Work item: Check each line of the listing for the string "https". Copy those where it appears.
==*==
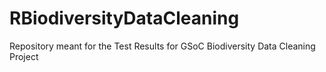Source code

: # RBiodiversityDataCleaning
Repository meant for the Test Results for GSoC Biodiversity Data Cleaning Project
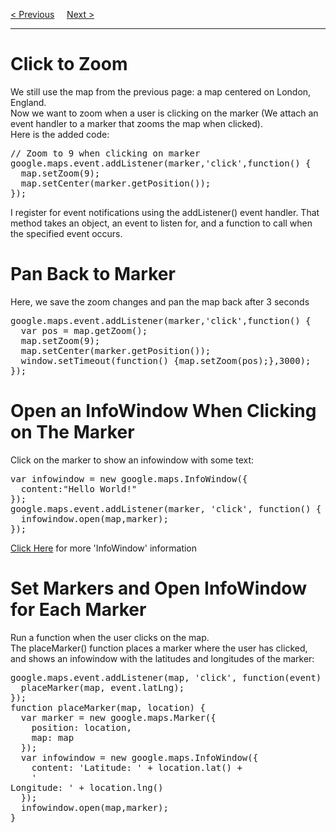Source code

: <a href="/JS/Graphics/GoogleMaps/Overlays.md">&lt; Previous</a>
&nbsp;&nbsp;&nbsp;
<a href="/JS/Graphics/GoogleMaps/Controls.md">Next &gt;</a>
<hr>
<h1>Click to Zoom</h1>
We still use the map from the previous page: a map centered on London, England.
<br>
Now we want to zoom when a user is clicking on the marker (We attach an event handler to a marker that zooms the map when clicked).
<br>
Here is the added code:
<pre>
// Zoom to 9 when clicking on marker
google.maps.event.addListener(marker,'click',function() {
  map.setZoom(9);
  map.setCenter(marker.getPosition());
});
</pre>
I register for event notifications using the addListener() event handler. That method takes an object, an event to listen for, and a function to call when the specified event occurs.
<h1>Pan Back to Marker</h1>
Here, we save the zoom changes and pan the map back after 3 seconds
<pre>
google.maps.event.addListener(marker,'click',function() {
  var pos = map.getZoom();
  map.setZoom(9);
  map.setCenter(marker.getPosition());
  window.setTimeout(function() {map.setZoom(pos);},3000);
});
</pre>
<h1>Open an InfoWindow When Clicking on The Marker</h1>
Click on the marker to show an infowindow with some text:
<pre>
var infowindow = new google.maps.InfoWindow({
  content:"Hello World!"
});
google.maps.event.addListener(marker, 'click', function() {
  infowindow.open(map,marker);
});
</pre>
<a href="Overlays.md#InfoWindow">Click Here</a> for more 'InfoWindow' information
<h1>Set Markers and Open InfoWindow for Each Marker</h1>
Run a function when the user clicks on the map.
<br>
The placeMarker() function places a marker where the user has clicked, and shows an infowindow with the latitudes and longitudes of the marker:
<pre>
google.maps.event.addListener(map, 'click', function(event) {
  placeMarker(map, event.latLng);
});
function placeMarker(map, location) {
  var marker = new google.maps.Marker({
    position: location,
    map: map
  });
  var infowindow = new google.maps.InfoWindow({
    content: 'Latitude: ' + location.lat() +
    '<br>Longitude: ' + location.lng()
  });
  infowindow.open(map,marker);
}
</pre>
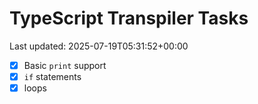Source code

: # TypeScript Transpiler Tasks

Last updated: 2025-07-19T05:31:52+00:00

- [x] Basic `print` support
- [x] `if` statements
- [x] loops
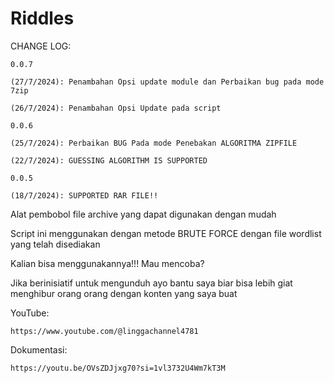 # Riddles

CHANGE LOG:


    0.0.7

    (27/7/2024): Penambahan Opsi update module dan Perbaikan bug pada mode 7zip
    
    (26/7/2024): Penambahan Opsi Update pada script

    0.0.6

    (25/7/2024): Perbaikan BUG Pada mode Penebakan ALGORITMA ZIPFILE
    
    (22/7/2024): GUESSING ALGORITHM IS SUPPORTED

    0.0.5
    
    (18/7/2024): SUPPORTED RAR FILE!!


Alat pembobol file archive yang dapat digunakan dengan mudah

Script ini menggunakan dengan metode BRUTE FORCE dengan file wordlist yang telah disediakan

Kalian bisa menggunakannya!!!  Mau mencoba?

Jika berinisiatif untuk mengunduh ayo bantu saya biar bisa lebih giat menghibur orang orang dengan konten yang saya buat


YouTube:


    https://www.youtube.com/@linggachannel4781

Dokumentasi:

    https://youtu.be/OVsZDJjxg70?si=1vl3732U4Wm7kT3M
==*==
Answer to this task:
    https://www.youtube.com/@linggachannel4781
    https://youtu.be/OVsZDJjxg70?si=1vl3732U4Wm7kT3M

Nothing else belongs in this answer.